Gasification

Technology

Technology details
Name:	Gasification
Category:	Conversion (Thermochemical processes and technologies)
Feedstock:	Garden and Park waste (lignocellulosic biomass, dry organic fraction of municipal solid waste)
Product:	Producer gas, Syngas

Gasification is the conversion of a solid or liquid organic compound in a gas phase and a solid phase. The gas phase, usually called 'syngas' or 'producer gas', has a high heating power and can be used for power generation or biofuel production. The solid phase, called char, includes the organic unconverted fraction and the inert material present in the treated feedstock. The syngas produced is a gas mixture of carbon monoxide (CO), hydrogen (H₂), methane (CH₄), and carbon dioxide (CO₂), as well as light hydrocarbons, such as ethane and propane, and heavier hydrocarbons, such as tars. Undesirable gases, such as sulphidric (H₂S) and chloridric acid (HCl), or inert gases, such as nitrogen (N₂), can be present in the syngas. Conversion of organic material is achieved by exposing the feedstock to high temperatures, typically 700°C - 1100°C in the presence of a gasifying agent. The gasifying agents used are air, oxygen, steam or a mixture thereof.

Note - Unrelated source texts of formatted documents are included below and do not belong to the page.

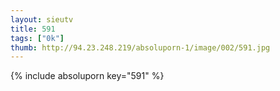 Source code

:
 ```yaml
--- 
layout: sieutv
title: 591
tags: ["0k"]
thumb: http://94.23.248.219/absoluporn-1/image/002/591.jpg
---
```

{% include absoluporn key="591" %} 
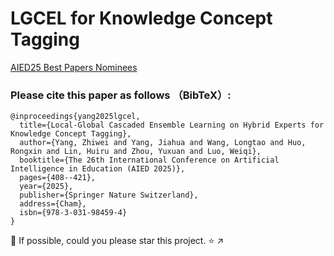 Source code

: # LGCEL for Knowledge Concept Tagging
[AIED25 Best Papers Nominees](https://aied2025.itd.cnr.it/index.php/program/main-track-best-papers-nominees/)

### Please cite this paper as follows （BibTeX）: 
```
@inproceedings{yang2025lgcel,
  title={Local-Global Cascaded Ensemble Learning on Hybrid Experts for Knowledge Concept Tagging},
  author={Yang, Zhiwei and Yang, Jiahua and Wang, Longtao and Huo, Rongxin and Lin, Huiru and Zhou, Yuxuan and Luo, Weiqi},
  booktitle={The 26th International Conference on Artificial Intelligence in Education (AIED 2025)},
  pages={408--421},
  year={2025},
  publisher={Springer Nature Switzerland},
  address={Cham},
  isbn={978-3-031-98459-4}
}
```
:triangular_flag_on_post: If possible, could you please star this project. :star:  :arrow_upper_right:
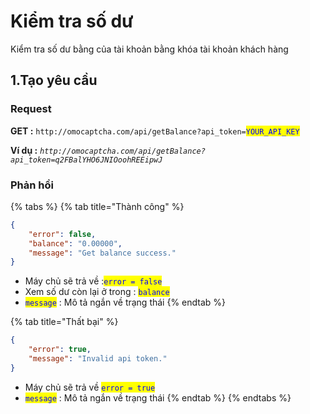 # Kiểm tra số dư

Kiểm tra số dư bằng của tài khoản bằng khóa tài khoản khách hàng

## 1.Tạo yêu cầu

### Request

&#x20;**GET :**  `http://omocaptcha.com/api/getBalance?api_token=`<mark style="color:blue;">`YOUR_API_KEY`</mark>

**Ví dụ :** _`http://omocaptcha.com/api/getBalance?api_token=q2FBalYHO6JNIOoohREEipwJ`_

### Phản hồi

{% tabs %}
{% tab title="Thành công" %}
```json
{
    "error": false,
    "balance": "0.00000",
    "message": "Get balance success."
}
```

* Máy chủ sẽ trả về :<mark style="color:blue;">`error = false`</mark>
* Xem số dư còn lại ở trong : <mark style="color:blue;">`balance`</mark>
* <mark style="color:blue;">`message`</mark> : Mô tả ngắn về trạng thái
{% endtab %}

{% tab title="Thất bại" %}
```json
{
    "error": true,
    "message": "Invalid api token."
}
```

* Máy chủ sẽ trả về <mark style="color:blue;">`error = true`</mark>
* <mark style="color:blue;">`message`</mark> : Mô tả ngắn về trạng thái
{% endtab %}
{% endtabs %}
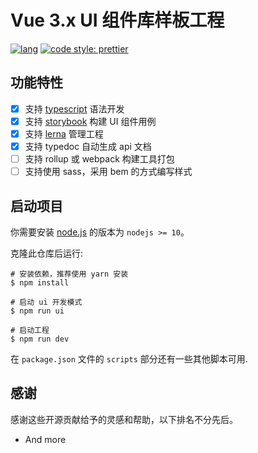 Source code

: # Vue 3.x UI 组件库样板工程

[![lang](https://img.shields.io/badge/lang-typescript-informational)](https://www.typescriptlang.org/)
[![code style: prettier](https://img.shields.io/badge/code_style-prettier-ff69b4.svg?style=flat-square)](https://github.com/prettier/prettier)

## 功能特性

- [x] 支持 [typescript][typescript] 语法开发
- [x] 支持 [storybook][storybook] 构建 UI 组件用例
- [x] 支持 [lerna][lerna] 管理工程
- [x] 支持 typedoc 自动生成 api 文档
- [ ] 支持 rollup 或 webpack 构建工具打包
- [ ] 支持使用 sass，采用 bem 的方式编写样式

## 启动项目

你需要安装 [node.js][node.js] 的版本为 `nodejs >= 10`。

克隆此仓库后运行:

```shell
# 安装依赖，推荐使用 yarn 安装
$ npm install

# 启动 ui 开发模式
$ npm run ui

# 启动工程
$ npm run dev
```

在 `package.json` 文件的 `scripts` 部分还有一些其他脚本可用.

## 感谢

感谢这些开源贡献给予的灵感和帮助，以下排名不分先后。

- And more

[node.js]: https://nodejs.org/
[storybook]: https://storybook.js.org/
[typescript]: https://www.typescriptlang.org/
[lerna]: https://lerna.js.org/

Gasification of organic material offers several advantages. The produced syngas can be more efficient than direct combustion of the original feedstock, and can be used for multiple applications, such as heat and electricity generation, including high temperature heat for industry, for mechanical energy, as transport fuel, as raw material for chemicals, and when cleaned and upgraded to near pure methane, can be injected into the grid.

Feedstock

Origin and composition

Usually, gasifiers use wood and other lignocellulosic biomass. It can also be designed to convert the dry organic fraction of municipal solid waste (MSW). Depending on the nature of the organic material, the presence of the moisture content generally varies from 5% to 35%.

Pre-treatment

Sizing (e.g., chipping, grinding)
Drying

Process and technologies

Gasification process

The principal reactions of the gasification are endothermic and the necessary energy for their occurrence is granted by the oxidation of part of the organic material, through an allo-thermal or an auto-thermal phase. In the auto-thermal process, the gasifier is internally heated through partial combustion, while in the allo-thermal process the energy required for the gasification is supplied externally. Considering the auto-thermal system, gasification can be seen as a sequence of several stages. The main steps of the gasification process are:

Oxidation (exothermic stage)
Drying (endothermic stage)
Pyrolysis (endothermic stage)
Reduction (endothermic stage)

Oxidation

The partial oxidation of the feedstock is necessary to obtain the thermal energy required for the endothermic stages of the process in order to maintain the operative temperature at the required value. The oxidation phase is carried out in near oxygen free conditions in order to oxidize only part of the feedstock. The main reactions that take place during the oxidation phase are the following:

${\ce {C + O2 -> CO2}}$ ΔH = -349 kJ/mol (Char combustion)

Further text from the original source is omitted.